## WHAT YOU NEED TO DO
Repeat the listing that follows without a single change.

## RAW DATA

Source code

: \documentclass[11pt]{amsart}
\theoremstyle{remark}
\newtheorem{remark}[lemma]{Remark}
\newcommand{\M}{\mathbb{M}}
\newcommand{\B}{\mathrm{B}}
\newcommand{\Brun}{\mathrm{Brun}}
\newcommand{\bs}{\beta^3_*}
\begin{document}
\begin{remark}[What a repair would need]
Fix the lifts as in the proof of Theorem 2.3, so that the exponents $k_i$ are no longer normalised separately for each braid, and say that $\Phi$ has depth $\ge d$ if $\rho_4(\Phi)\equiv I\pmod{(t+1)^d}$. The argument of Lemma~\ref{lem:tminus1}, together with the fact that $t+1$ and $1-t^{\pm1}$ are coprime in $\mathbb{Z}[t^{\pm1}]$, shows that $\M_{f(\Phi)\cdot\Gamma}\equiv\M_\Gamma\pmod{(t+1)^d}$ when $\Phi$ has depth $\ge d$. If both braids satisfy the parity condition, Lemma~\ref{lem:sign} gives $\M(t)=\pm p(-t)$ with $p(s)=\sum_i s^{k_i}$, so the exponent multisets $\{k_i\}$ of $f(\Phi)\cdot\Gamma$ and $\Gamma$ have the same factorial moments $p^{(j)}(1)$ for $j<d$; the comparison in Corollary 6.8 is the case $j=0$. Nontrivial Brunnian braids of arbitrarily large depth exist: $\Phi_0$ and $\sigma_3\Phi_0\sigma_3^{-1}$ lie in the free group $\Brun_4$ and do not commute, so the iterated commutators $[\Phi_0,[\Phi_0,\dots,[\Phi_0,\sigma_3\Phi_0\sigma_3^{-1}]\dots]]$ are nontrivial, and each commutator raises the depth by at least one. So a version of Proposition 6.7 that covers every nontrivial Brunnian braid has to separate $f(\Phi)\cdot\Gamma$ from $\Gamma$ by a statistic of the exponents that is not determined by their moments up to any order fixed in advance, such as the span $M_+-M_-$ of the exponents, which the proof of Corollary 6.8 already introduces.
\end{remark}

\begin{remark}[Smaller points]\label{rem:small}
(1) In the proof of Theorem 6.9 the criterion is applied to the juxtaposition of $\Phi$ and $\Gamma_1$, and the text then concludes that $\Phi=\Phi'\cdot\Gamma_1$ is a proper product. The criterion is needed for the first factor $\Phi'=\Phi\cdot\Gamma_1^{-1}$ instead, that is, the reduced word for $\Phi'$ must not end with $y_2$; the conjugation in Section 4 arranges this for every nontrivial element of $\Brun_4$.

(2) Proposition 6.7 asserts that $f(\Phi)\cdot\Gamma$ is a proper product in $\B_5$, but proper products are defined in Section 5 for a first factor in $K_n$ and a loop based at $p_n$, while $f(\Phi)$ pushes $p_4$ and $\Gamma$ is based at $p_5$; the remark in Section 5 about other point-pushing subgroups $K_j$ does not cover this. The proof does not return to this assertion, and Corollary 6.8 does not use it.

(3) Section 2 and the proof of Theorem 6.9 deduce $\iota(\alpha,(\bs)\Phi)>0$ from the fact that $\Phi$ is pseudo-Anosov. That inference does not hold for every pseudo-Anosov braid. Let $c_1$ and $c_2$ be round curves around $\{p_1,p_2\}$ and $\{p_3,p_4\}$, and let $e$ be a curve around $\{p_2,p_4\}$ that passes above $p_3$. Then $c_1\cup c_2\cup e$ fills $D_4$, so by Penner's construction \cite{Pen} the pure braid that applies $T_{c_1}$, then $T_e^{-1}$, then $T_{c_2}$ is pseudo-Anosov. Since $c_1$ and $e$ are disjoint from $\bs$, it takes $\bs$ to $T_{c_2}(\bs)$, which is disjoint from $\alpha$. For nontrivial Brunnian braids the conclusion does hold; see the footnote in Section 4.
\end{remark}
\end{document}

## ANSWER
Source code

: \documentclass[11pt]{amsart}
\theoremstyle{remark}
\newtheorem{remark}[lemma]{Remark}
\newcommand{\M}{\mathbb{M}}
\newcommand{\B}{\mathrm{B}}
\newcommand{\Brun}{\mathrm{Brun}}
\newcommand{\bs}{\beta^3_*}
\begin{document}
\begin{remark}[What a repair would need]
Fix the lifts as in the proof of Theorem 2.3, so that the exponents $k_i$ are no longer normalised separately for each braid, and say that $\Phi$ has depth $\ge d$ if $\rho_4(\Phi)\equiv I\pmod{(t+1)^d}$. The argument of Lemma~\ref{lem:tminus1}, together with the fact that $t+1$ and $1-t^{\pm1}$ are coprime in $\mathbb{Z}[t^{\pm1}]$, shows that $\M_{f(\Phi)\cdot\Gamma}\equiv\M_\Gamma\pmod{(t+1)^d}$ when $\Phi$ has depth $\ge d$. If both braids satisfy the parity condition, Lemma~\ref{lem:sign} gives $\M(t)=\pm p(-t)$ with $p(s)=\sum_i s^{k_i}$, so the exponent multisets $\{k_i\}$ of $f(\Phi)\cdot\Gamma$ and $\Gamma$ have the same factorial moments $p^{(j)}(1)$ for $j<d$; the comparison in Corollary 6.8 is the case $j=0$. Nontrivial Brunnian braids of arbitrarily large depth exist: $\Phi_0$ and $\sigma_3\Phi_0\sigma_3^{-1}$ lie in the free group $\Brun_4$ and do not commute, so the iterated commutators $[\Phi_0,[\Phi_0,\dots,[\Phi_0,\sigma_3\Phi_0\sigma_3^{-1}]\dots]]$ are nontrivial, and each commutator raises the depth by at least one. So a version of Proposition 6.7 that covers every nontrivial Brunnian braid has to separate $f(\Phi)\cdot\Gamma$ from $\Gamma$ by a statistic of the exponents that is not determined by their moments up to any order fixed in advance, such as the span $M_+-M_-$ of the exponents, which the proof of Corollary 6.8 already introduces.
\end{remark}

\begin{remark}[Smaller points]\label{rem:small}
(1) In the proof of Theorem 6.9 the criterion is applied to the juxtaposition of $\Phi$ and $\Gamma_1$, and the text then concludes that $\Phi=\Phi'\cdot\Gamma_1$ is a proper product. The criterion is needed for the first factor $\Phi'=\Phi\cdot\Gamma_1^{-1}$ instead, that is, the reduced word for $\Phi'$ must not end with $y_2$; the conjugation in Section 4 arranges this for every nontrivial element of $\Brun_4$.

(2) Proposition 6.7 asserts that $f(\Phi)\cdot\Gamma$ is a proper product in $\B_5$, but proper products are defined in Section 5 for a first factor in $K_n$ and a loop based at $p_n$, while $f(\Phi)$ pushes $p_4$ and $\Gamma$ is based at $p_5$; the remark in Section 5 about other point-pushing subgroups $K_j$ does not cover this. The proof does not return to this assertion, and Corollary 6.8 does not use it.

(3) Section 2 and the proof of Theorem 6.9 deduce $\iota(\alpha,(\bs)\Phi)>0$ from the fact that $\Phi$ is pseudo-Anosov. That inference does not hold for every pseudo-Anosov braid. Let $c_1$ and $c_2$ be round curves around $\{p_1,p_2\}$ and $\{p_3,p_4\}$, and let $e$ be a curve around $\{p_2,p_4\}$ that passes above $p_3$. Then $c_1\cup c_2\cup e$ fills $D_4$, so by Penner's construction \cite{Pen} the pure braid that applies $T_{c_1}$, then $T_e^{-1}$, then $T_{c_2}$ is pseudo-Anosov. Since $c_1$ and $e$ are disjoint from $\bs$, it takes $\bs$ to $T_{c_2}(\bs)$, which is disjoint from $\alpha$. For nontrivial Brunnian braids the conclusion does hold; see the footnote in Section 4.
\end{remark}
\end{document}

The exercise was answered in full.